Tuesday, February 5, 2013

Famous Frauds in Evolution Part 2: Fruit Flies


The second famous fraud that we will look at is the four-winged fruit fly picture that has been featured in many textbooks. This picture shows two fruit flies side by side; the fly on the left is the normal two-winged fruit fly, while the fly on the right is a one of a kind four-winged fly:



The story behind the picture is that the four-winged fly proves evolution by showing that a fly evolved a second set of wings for itself.
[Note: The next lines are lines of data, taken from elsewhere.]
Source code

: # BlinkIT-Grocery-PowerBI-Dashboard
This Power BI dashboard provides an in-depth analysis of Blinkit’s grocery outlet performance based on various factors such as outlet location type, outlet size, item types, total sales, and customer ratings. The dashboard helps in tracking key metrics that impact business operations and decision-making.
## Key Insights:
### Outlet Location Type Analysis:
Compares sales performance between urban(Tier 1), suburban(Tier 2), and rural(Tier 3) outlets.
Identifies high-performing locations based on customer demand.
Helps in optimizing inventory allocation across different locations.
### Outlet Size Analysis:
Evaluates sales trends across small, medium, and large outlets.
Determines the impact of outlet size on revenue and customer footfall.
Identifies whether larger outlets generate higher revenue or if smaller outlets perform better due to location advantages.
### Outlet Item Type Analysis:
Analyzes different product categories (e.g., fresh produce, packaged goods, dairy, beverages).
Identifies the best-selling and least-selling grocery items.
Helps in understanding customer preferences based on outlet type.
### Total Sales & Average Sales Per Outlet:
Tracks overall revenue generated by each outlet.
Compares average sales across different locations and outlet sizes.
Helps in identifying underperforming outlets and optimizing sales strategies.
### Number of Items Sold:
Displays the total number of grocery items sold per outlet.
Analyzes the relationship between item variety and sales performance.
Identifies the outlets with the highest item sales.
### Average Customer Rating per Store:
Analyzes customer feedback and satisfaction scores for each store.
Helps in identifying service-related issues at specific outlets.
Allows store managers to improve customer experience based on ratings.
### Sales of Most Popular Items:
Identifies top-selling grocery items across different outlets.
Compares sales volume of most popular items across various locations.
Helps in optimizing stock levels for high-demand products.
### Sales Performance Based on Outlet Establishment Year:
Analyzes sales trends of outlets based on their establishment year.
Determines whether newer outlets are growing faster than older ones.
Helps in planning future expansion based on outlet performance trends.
Since evolution teaches that everything will make progress until we eventually reach perfection (which directly opposes the Thermodynamics’ law of increasing entropy), scientists tell us that this fly decided to better itself by evolving the second set of wings.
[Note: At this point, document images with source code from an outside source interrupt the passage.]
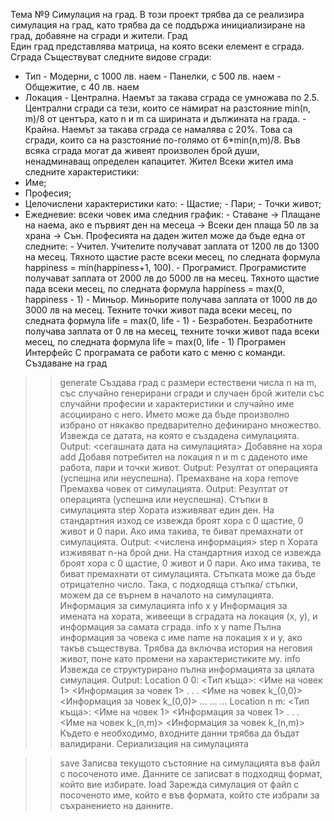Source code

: Тема №9 Симулация на град.
В този проект трябва да се реализира симулация на град, като трябва да се поддържа инициализиране на град, добавяне на сгради и жители.
Град        
Един град представлява матрица, на която всеки елемент е сграда.
Сграда
Съществуват следните видове сгради:
- Тип
        - Модерни, с 1000 лв. наем
        - Панелки, с 500 лв. наем
        - Общежитие, с 40 лв. наем
- Локация
        - Централна. Наемът за такава сграда се умножава по 2.5. Централни сгради са тези, които се намират на разстояние min(n, m)/8 от центъра, като n и m са ширината и дължината на града.
        - Крайна. Наемът за такава сграда се намалява с 20%. Това са сгради, които са на разстояние по-голямо от 6*min(n,m)/8.
Във всяка сграда могат да живеят произволен брой души, ненадминаващ определен капацитет.
Жител
Всеки жител има следните характеристики:
- Име;
- Професия;
- Целочислени характеристики като:
        - Щастие;
        - Пари;
        - Точки живот;
- Ежедневие: всеки човек има следния график:
        - Ставане -> Плащане на наема, ако е първият ден на месеца -> Всеки ден плаща 50 лв за храна -> Сън.
Професията на даден жител може да бъде една от следните:
        - Учител.
            Учителите получават заплата от 1200 лв до 1300 на месец. Тяхното щастие расте всеки месец, по следната формула happiness = min(happiness+1, 100).
        - Програмист.
            Програмистите получават заплата от 2000 лв до 5000 лв на месец. Тяхното щастие пада всеки месец, по следната формула happiness = max(0, happiness - 1)
        - Миньор.
            Миньорите получава заплата от 1000 лв до 3000 лв на месец. Техните точки живот пада всеки месец, по следната формула life = max(0, life - 1)
         - Безработен.
            Безработните получава заплата от 0 лв на месец, техните точки живот пада всеки месец, по следната формула life = max(0, life - 1)
Програмен Интерфейс
С програмата се работи като с меню с команди.
Създаване на град
>> generate <n> <m>
Създава град с размери естествени числа n на m, със случайно генерирани сгради и случаен брой жители със случайни професии и характеристики и случайно име асоциирано с него. Името може да бъде произволно избрано от някакво предварително дефинирано множество. Извежда се датата, на която е създадена симулацията.
Output: <сегашната дата на симулацията>
Добавяне на хора
>> add <n> <m> <name> <job> <happiness> <money> <life>
Добавя потребител на локация n и m с даденото име работа, пари и точки живот.
Output: Резултат от операцията (успешна или неуспешна).
Премахване на хора
>> remove <n> <m> <name>
Премахва човек от симулацията.
Output: Резултат от операцията (успешна или неуспешна).
Стъпки в симулацията
>> step
Хората изживяват един ден. На стандартния изход се извежда броят хора с 0 щастие, 0 живот и 0 пари.  Ако има такива, те биват премахнати от симулацията.
Output: <числена информация>
>> step n
Хората изживяват n-на брой дни.  На стандартния изход се извежда броят хора с 0 щастие, 0 живот и 0 пари.  Ако има такива, те биват премахнати от симулацията. Стъпката може да бъде отрицателно число. Така, с подходяща стъпка/ стъпки, можем да се върнем в началото на симулацията.
Информация за симулацията
>> info x y
Информация за имената на хората, живеещи в сградата на локация (x, y), и информация за самата сграда.
>> info x y name
Пълна информация за човека с име name на локация x и y, ако такъв съществува. Трябва да включва история на неговия живот, поне като промени на характеристиките му.
>> info
Извежда се структурирано пълна информацията за цялата симулация.
Output:
Location 0 0:
        <Тип къща>:
            <Име на човек 1>
                <Информация за човек 1>
            .
            .
            .
            <Име на човек k_(0,0)>
                <Информация за човек k_(0,0)>
…
…
…
Location n m:
        <Тип къща>:
            <Име на човек 1>
                <Информация за човек 1>
            .
            .
            .
            <Име на човек k_(n,m)>
                <Информация за човек k_(n,m)>
Където е необходимо, входните данни трябва да бъдат валидирани.
Сериализация на симулацията
 
>> save <name>
Записва текущото състояние на симулацията във файл с посоченото име.
Данните се записват в подходящ формат, който вие избирате.
>> load <name>
Зарежда симулация от файл с посоченото име, който е във формата, който сте избрали за съхранението на данните.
But what the textbook doesn’t say is how this process was done. These fruit flies were tested with radiation to see how the next generation would look (fruit flies are born and have offspring within a matter of days, making them a favorite to experiment on). What happened when these flies were tested? Some had no wings. Some had small wings. Some had large wings. Some had shriveled up wings. One even had legs growing out of its head in place of antennae[1]. And of course, one had four wings.

Ignoring all the freaky fruit flies, scientists ran with the one positive test they found. Except that the test wasn’t all that positive.

The textbooks failed to mention that the second set of wings didn’t actually work; they were the result of a genetic mishap and they had no working parts. The extra weight actually weighed the fruit fly down, making it unable to fly. These flies are less likely to survive, which is the opposite of evolution’s survival of the fittest.

So what is billed as proof of evolution—something making progress—is actually the exact opposite—something regressing to a place where it is unable to fly.

A fly that can’t fly is not even a fly. It is a walk!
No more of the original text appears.